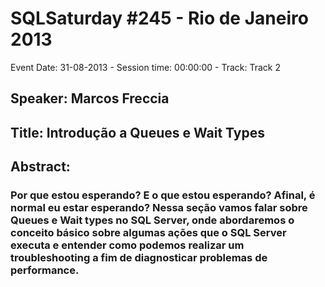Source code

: # SQLSaturday #245 - Rio de Janeiro 2013
Event Date: 31-08-2013 - Session time: 00:00:00 - Track: Track 2
## Speaker: Marcos Freccia
## Title: Introdução a Queues e Wait Types 
## Abstract:
### Por que estou esperando? E o que estou esperando? Afinal, é normal eu estar esperando? Nessa seção vamos falar sobre Queues e Wait types no SQL Server, onde abordaremos o conceito básico sobre algumas ações que o SQL Server executa e entender como podemos realizar um troubleshooting a fim de diagnosticar problemas de performance. 
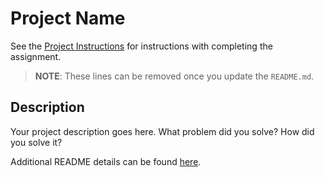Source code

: # Project Name

See the [Project Instructions](./INSTRUCTIONS.md) for instructions with completing the assignment.

> **NOTE**: These lines can be removed once you update the `README.md`.

## Description

Your project description goes here. What problem did you solve? How did you solve it?

Additional README details can be found [here](https://github.com/PrimeAcademy/readme-template/blob/master/README.md).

━━━━━━

Report the lines above that contain "here".

■ Solution to the exercise ■
Your project description goes here. What problem did you solve? How did you solve it?
Additional README details can be found [here](https://github.com/PrimeAcademy/readme-template/blob/master/README.md).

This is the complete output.